Nella specie, poichè il giudicato invocato si sarebbe formato in epoca ben anteriore alla definizione del giudizio di appello, la sua produzione non può avvenire in questa sede, stante il divieto di cui all’art. 372 c.p.c., non potendosi quindi avere riguardo, ai fini della decisione, al contenuto della sentenza di cui parte ricorrente invoca l’efficacia di giudicato.
4. Le successive doglianze sono inammissibili (non essendo validamente censurata la ratio decidendi fondante la decisione impugnata).

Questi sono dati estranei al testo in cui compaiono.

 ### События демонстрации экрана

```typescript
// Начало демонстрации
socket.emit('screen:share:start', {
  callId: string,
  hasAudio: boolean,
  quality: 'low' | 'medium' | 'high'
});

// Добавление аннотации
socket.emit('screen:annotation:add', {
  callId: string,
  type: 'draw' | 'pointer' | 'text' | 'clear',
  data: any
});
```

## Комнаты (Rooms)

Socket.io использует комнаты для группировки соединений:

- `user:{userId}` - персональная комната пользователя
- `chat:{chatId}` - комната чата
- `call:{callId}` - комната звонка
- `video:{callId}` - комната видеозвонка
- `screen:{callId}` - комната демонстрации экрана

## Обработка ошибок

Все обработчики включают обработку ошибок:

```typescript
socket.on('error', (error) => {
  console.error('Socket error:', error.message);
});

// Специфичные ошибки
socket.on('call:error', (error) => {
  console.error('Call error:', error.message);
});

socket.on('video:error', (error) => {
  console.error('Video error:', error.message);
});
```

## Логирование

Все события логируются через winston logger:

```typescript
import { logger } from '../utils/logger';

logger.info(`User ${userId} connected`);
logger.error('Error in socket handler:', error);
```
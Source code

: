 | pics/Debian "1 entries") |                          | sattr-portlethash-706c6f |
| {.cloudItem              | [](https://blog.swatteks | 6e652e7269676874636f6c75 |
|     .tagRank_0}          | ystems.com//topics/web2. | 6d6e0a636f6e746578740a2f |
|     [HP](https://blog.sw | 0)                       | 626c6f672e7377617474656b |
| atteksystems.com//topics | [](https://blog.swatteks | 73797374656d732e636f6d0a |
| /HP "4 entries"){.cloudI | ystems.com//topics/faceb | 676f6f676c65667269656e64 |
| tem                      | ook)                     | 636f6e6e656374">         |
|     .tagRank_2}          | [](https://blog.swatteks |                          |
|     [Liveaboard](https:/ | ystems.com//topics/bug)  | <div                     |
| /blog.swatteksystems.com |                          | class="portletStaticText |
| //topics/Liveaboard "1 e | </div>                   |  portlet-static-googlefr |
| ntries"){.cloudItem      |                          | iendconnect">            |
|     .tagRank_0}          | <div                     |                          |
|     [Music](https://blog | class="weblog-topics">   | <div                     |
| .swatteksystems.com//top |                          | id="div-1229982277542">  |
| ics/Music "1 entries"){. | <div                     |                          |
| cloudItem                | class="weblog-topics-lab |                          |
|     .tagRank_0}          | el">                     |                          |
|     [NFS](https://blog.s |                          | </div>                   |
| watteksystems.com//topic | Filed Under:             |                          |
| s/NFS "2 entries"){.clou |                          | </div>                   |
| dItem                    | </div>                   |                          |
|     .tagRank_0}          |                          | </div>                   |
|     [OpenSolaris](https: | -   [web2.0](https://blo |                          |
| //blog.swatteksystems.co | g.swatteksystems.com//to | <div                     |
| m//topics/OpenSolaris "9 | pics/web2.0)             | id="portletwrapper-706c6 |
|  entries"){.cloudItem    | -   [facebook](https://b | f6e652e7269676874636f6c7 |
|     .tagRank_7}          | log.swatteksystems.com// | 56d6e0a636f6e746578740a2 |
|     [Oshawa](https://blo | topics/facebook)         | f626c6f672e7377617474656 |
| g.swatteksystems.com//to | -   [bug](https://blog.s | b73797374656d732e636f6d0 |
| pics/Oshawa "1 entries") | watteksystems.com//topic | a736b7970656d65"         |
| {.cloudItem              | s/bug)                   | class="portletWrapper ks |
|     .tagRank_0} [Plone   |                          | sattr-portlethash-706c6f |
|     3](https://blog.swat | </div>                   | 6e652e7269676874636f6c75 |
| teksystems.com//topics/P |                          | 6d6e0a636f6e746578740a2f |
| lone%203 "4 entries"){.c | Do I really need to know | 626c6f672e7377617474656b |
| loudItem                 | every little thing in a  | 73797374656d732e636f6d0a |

5. Per tutto quanto sopra esposto, va dichiarato inammissibile il ricorso. Le spese, liquidate come in dispositivo, seguono la soccombenza.
PQM
La Corte dichiara inammissibile il ricorso; condanna la ricorrente al rimborso delle spese processuali del presente giudizio di legittimità, liquidate, per ciascuna delle parti controricorrenti, in complessivi Euro 10.000,00, a titolo di compensi, oltre Euro 200,00 per esborsi, nonchè al rimborso forfetario delle spese generali, nella misura del 15%, ed agli accessori di legge.
Ai sensi del D.P.R. n. 115 del 2002, art. 13, comma 1 quater, dà atto della ricorrenza dei presupposti processuali per il versamento da parte della ricorrente dell’importo a titolo di contributo unificato, pari a quello dovuto per il ricorso, ove dovuto, a norma dello stesso art. 13, comma 1 bis.
Così deciso in Roma, nella Camera di consiglio, il 18 dicembre 2020.